Recently I discovered that shared_ptr does not have pointer to member operator ->*. I created simple example:

template <typename Pointer, typename Function, typename... Args>
auto invoke1(Pointer p, Function f, Args... args) -> decltype((p->*f)(args...))
{
  return (p->*f)(args...);
}
struct A { 
    void g() { std::cout << "A::g()\n"; } 
};
int main() {
  A a;
  invoke1(&a, &A::g); // works!!
  std::shared_ptr<A> sa = std::make_shared<A>();
  invoke1(sa, &A::g); // compile error!!
}

Q1: Why is so? Why shared_ptr does not have this operator?

I added such operator for shared_ptr and the example started to work:

template <typename T, typename Result>
auto operator ->* (std::shared_ptr<T> pointer, Result (T::*function)()) ->decltype(std::bind(function, pointer))
{
    return std::bind(function, pointer);
}
template <typename T, typename Result, typename Arg1>
auto operator ->* (std::shared_ptr<T> pointer, Result (T::*function)(Arg1 arg1)) ->decltype(std::bind(function, pointer, std::placeholders::_1))
{
    return std::bind(function, pointer, std::placeholders::_1);
}

Q2: Is this right implementation for this operator?

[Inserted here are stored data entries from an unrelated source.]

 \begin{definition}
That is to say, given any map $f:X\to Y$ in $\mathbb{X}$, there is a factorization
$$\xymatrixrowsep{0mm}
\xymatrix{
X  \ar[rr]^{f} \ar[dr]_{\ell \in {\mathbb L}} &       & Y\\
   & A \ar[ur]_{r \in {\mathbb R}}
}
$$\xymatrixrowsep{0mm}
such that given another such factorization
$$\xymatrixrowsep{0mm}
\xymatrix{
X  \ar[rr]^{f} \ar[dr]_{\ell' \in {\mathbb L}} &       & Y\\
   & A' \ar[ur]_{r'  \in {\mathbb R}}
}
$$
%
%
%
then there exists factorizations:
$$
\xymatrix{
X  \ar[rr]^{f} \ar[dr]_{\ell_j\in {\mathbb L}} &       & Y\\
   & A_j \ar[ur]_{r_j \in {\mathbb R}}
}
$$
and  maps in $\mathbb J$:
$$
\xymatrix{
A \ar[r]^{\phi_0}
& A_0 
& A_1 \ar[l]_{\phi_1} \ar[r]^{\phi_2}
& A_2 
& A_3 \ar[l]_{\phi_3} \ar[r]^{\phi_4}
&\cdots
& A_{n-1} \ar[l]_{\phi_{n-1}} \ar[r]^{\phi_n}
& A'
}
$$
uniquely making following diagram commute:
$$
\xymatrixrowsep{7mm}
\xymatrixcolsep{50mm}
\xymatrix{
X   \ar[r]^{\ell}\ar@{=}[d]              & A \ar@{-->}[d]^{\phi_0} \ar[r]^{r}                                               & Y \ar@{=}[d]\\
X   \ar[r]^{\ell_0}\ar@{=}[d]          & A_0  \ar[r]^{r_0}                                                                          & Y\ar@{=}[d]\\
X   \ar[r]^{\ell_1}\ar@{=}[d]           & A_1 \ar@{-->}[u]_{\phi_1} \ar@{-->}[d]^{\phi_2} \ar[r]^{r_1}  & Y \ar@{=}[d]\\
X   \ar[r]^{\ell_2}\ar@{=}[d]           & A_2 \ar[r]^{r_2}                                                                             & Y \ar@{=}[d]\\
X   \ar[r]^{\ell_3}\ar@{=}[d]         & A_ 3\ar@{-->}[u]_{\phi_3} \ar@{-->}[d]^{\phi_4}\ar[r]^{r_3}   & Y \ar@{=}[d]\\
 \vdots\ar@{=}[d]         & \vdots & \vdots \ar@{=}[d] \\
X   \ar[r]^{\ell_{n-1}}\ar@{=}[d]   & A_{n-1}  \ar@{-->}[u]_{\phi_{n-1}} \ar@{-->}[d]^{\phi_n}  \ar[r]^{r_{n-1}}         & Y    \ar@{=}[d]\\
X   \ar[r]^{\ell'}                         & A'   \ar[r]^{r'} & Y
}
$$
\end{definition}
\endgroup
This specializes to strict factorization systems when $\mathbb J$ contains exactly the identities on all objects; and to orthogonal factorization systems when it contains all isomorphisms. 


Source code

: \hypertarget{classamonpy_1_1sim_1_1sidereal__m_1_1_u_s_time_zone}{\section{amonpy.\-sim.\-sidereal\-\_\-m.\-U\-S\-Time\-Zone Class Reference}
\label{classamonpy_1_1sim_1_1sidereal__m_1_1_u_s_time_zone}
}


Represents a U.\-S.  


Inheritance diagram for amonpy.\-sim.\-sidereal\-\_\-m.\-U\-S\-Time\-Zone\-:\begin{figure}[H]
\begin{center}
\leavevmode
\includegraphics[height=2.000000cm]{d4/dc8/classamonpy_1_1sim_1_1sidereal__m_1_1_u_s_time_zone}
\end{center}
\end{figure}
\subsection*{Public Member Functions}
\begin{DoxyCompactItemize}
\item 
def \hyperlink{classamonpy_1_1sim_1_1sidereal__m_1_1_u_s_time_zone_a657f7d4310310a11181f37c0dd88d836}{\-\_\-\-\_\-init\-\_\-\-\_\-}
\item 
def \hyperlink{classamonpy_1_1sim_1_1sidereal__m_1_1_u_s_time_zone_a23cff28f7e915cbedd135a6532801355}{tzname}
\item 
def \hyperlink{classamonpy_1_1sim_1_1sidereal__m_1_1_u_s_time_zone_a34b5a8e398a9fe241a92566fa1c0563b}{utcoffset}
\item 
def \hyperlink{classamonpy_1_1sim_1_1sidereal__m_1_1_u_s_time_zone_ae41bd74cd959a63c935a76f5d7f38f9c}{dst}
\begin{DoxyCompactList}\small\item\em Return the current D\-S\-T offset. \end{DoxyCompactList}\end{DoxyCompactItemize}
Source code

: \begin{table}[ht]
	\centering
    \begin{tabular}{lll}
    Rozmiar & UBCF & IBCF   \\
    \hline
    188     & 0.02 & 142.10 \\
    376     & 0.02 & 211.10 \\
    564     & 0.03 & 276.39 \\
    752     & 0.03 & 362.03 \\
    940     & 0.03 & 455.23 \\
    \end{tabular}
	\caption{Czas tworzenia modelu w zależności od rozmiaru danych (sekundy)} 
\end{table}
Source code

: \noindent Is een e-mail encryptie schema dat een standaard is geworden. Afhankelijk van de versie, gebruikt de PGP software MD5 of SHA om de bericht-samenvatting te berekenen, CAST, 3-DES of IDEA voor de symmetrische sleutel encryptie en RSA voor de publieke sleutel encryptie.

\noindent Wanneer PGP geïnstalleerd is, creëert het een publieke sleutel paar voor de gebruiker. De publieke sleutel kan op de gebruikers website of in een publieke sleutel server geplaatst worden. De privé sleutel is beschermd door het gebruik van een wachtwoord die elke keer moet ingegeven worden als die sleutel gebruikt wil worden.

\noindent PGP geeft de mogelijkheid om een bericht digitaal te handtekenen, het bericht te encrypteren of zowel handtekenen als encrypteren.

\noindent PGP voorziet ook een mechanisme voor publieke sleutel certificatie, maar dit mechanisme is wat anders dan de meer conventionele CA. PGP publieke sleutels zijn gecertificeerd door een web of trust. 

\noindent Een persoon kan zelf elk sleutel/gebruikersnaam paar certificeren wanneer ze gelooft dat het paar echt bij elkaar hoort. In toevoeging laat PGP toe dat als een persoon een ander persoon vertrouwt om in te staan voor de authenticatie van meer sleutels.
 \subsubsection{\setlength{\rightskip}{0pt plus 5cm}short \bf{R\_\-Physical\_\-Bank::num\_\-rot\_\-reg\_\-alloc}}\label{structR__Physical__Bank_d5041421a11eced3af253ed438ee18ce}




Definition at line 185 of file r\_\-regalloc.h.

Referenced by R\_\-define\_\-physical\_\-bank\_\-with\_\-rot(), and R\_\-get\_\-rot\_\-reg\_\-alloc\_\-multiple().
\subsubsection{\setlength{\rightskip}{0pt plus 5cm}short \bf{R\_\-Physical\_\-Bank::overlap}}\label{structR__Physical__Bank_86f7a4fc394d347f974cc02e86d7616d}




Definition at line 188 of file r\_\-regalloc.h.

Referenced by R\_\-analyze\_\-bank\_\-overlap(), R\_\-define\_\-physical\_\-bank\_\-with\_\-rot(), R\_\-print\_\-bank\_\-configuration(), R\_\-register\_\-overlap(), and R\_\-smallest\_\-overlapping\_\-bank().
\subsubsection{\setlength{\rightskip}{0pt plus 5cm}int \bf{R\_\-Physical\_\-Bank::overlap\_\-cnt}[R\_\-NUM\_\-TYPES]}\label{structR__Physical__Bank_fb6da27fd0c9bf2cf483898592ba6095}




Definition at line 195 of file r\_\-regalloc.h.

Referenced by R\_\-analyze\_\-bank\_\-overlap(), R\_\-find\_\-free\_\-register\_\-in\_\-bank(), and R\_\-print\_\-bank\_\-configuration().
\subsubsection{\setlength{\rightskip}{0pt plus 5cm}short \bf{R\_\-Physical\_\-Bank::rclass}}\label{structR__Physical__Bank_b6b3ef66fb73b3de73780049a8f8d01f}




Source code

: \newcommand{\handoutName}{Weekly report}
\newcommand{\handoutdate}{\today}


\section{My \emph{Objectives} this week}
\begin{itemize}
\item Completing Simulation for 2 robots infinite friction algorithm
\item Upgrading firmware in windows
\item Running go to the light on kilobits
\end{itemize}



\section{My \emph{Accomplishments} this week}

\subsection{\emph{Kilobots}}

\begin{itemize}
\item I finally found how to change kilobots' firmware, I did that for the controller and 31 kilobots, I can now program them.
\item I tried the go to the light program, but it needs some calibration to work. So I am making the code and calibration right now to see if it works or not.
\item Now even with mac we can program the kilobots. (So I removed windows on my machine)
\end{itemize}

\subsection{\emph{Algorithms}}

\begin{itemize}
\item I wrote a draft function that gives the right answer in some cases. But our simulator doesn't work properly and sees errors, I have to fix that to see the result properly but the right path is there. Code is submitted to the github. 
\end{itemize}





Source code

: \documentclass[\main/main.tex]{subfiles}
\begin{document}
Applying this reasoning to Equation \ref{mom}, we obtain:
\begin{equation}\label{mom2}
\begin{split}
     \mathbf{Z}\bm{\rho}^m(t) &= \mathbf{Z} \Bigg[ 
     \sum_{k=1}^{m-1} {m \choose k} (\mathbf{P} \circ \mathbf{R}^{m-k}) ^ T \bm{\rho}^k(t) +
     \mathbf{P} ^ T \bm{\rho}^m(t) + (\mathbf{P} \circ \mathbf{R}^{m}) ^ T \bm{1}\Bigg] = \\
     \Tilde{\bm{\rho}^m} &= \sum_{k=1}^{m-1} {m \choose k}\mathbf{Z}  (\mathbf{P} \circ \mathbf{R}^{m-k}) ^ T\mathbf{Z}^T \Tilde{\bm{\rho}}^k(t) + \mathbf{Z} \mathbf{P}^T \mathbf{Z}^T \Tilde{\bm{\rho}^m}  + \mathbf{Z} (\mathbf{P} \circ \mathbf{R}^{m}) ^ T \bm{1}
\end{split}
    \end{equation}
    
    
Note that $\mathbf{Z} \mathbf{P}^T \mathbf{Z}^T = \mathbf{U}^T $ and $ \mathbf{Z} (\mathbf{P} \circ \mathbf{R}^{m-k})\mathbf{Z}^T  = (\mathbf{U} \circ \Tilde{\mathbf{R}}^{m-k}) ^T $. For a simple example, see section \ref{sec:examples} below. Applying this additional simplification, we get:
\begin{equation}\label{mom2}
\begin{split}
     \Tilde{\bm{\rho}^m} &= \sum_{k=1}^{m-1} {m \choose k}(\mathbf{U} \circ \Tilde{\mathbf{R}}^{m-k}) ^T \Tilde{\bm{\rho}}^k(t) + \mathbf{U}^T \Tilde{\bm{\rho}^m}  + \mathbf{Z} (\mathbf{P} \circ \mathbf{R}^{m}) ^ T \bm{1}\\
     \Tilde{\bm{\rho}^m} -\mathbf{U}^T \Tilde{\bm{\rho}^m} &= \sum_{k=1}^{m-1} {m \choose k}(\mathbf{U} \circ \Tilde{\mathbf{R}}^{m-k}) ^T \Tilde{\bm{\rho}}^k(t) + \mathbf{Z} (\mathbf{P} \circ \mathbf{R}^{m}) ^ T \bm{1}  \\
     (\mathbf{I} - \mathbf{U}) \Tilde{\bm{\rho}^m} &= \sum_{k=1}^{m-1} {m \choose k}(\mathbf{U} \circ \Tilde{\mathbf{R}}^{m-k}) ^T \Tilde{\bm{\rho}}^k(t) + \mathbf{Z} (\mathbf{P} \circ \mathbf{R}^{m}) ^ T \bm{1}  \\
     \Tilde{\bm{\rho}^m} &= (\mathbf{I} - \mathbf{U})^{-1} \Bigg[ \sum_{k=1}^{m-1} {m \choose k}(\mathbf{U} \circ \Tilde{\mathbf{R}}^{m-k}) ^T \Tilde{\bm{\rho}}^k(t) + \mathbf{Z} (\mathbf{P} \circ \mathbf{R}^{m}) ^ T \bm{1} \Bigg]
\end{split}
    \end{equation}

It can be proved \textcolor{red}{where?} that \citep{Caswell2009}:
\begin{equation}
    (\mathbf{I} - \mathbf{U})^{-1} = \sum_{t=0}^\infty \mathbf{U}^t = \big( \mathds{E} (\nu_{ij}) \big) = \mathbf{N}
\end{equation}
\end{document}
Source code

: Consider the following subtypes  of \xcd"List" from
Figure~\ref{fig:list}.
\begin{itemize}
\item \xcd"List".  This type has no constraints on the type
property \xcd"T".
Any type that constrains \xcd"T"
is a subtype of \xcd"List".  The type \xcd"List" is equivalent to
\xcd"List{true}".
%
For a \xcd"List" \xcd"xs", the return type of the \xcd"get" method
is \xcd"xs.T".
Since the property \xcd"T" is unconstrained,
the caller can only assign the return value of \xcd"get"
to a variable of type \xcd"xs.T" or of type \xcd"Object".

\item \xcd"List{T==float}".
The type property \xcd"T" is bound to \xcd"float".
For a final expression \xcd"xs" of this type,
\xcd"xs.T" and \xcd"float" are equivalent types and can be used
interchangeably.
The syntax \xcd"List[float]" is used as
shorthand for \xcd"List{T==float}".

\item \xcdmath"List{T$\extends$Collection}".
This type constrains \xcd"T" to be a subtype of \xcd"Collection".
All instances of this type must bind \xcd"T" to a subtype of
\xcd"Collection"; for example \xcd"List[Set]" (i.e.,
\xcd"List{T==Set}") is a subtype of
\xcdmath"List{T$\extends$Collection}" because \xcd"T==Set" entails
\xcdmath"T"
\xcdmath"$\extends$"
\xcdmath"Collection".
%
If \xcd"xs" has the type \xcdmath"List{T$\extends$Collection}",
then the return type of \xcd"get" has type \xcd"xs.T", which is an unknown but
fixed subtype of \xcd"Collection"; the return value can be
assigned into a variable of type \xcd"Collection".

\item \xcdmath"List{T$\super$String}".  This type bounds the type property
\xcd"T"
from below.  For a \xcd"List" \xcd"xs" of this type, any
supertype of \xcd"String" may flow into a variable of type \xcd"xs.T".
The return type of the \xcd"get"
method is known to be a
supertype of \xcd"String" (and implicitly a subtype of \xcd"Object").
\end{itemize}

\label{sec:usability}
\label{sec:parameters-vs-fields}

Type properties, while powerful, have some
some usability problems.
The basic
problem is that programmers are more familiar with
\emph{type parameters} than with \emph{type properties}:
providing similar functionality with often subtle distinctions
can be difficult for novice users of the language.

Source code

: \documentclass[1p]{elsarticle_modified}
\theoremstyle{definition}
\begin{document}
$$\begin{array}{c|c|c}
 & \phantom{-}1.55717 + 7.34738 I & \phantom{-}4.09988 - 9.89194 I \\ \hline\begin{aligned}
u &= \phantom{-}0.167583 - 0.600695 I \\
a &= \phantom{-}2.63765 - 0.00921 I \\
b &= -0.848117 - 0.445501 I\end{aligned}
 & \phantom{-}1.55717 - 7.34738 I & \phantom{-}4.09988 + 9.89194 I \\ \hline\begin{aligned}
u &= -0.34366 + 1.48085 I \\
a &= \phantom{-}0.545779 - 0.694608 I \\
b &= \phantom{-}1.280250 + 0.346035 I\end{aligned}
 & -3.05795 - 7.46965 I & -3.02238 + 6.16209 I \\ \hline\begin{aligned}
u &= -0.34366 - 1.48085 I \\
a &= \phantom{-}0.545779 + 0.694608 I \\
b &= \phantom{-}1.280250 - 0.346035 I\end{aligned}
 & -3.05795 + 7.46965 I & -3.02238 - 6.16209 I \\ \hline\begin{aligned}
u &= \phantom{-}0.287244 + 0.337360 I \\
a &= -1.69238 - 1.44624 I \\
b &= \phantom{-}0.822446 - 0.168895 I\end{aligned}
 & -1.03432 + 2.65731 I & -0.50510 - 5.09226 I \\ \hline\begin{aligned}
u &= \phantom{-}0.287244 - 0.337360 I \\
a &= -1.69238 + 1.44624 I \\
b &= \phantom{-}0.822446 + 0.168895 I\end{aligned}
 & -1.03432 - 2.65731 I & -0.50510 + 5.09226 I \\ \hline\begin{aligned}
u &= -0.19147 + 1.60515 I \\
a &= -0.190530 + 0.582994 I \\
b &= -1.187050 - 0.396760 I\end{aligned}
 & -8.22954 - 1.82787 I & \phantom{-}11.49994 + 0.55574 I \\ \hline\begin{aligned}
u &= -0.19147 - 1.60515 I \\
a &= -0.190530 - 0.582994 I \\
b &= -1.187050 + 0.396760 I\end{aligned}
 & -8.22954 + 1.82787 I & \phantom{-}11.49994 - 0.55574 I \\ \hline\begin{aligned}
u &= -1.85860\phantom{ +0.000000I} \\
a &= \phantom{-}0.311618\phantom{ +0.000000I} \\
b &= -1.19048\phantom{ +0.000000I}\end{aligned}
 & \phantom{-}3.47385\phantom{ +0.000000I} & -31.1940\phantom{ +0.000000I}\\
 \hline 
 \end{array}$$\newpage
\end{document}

Are there somewhere any "gold" rules how to implement such operator, probably either I reinvented the wheel or go in completely wrong direction, what do you think? Is there a way to have a single function implementing this operator instead of as many function as there are placeholders in std...

After that I came to conclusion that std::bind can be used in my invoke method.

template <typename Pointer, typename Function, typename... Args>
auto invoke2(Pointer p, Function f, Args... args) 
                     -> decltype(std::bind(f, p, args...)())
{
   return std::bind(f, p, args...)();
}

In this way my example also works without need to add operator ->* to shared_ptr.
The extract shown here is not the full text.